## Directions:
Could you count the lines below that include the word "small" and give only the number?

## Task data:
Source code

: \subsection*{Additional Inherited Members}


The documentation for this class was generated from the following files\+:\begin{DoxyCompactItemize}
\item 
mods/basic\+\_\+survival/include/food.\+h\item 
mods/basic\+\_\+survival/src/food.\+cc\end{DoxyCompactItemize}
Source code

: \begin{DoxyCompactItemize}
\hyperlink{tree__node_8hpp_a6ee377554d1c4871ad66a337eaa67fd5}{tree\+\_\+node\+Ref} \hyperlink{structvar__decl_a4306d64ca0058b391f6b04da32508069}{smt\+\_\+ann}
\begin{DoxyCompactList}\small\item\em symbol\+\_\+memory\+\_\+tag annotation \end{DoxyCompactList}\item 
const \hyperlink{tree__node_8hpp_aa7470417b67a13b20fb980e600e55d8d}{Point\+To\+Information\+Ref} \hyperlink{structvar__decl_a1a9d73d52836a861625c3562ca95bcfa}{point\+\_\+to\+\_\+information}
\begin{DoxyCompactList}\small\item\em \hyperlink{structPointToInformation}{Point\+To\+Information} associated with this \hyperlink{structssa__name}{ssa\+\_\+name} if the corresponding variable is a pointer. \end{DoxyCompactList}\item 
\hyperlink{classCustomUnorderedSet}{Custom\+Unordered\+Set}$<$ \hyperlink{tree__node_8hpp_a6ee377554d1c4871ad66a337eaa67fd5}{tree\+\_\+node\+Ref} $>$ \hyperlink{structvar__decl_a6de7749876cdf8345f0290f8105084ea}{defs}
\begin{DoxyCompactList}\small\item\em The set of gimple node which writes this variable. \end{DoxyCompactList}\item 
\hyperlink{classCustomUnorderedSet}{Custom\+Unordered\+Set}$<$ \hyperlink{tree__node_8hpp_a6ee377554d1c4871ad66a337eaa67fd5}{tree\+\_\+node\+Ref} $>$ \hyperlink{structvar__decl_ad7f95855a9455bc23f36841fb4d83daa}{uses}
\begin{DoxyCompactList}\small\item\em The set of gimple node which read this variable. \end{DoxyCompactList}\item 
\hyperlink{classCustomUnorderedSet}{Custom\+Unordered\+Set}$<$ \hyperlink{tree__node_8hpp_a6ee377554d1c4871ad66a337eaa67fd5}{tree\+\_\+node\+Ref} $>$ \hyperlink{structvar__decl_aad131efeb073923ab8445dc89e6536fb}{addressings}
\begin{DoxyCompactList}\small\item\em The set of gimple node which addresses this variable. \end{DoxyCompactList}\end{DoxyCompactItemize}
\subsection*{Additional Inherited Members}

## Exercise solution:
5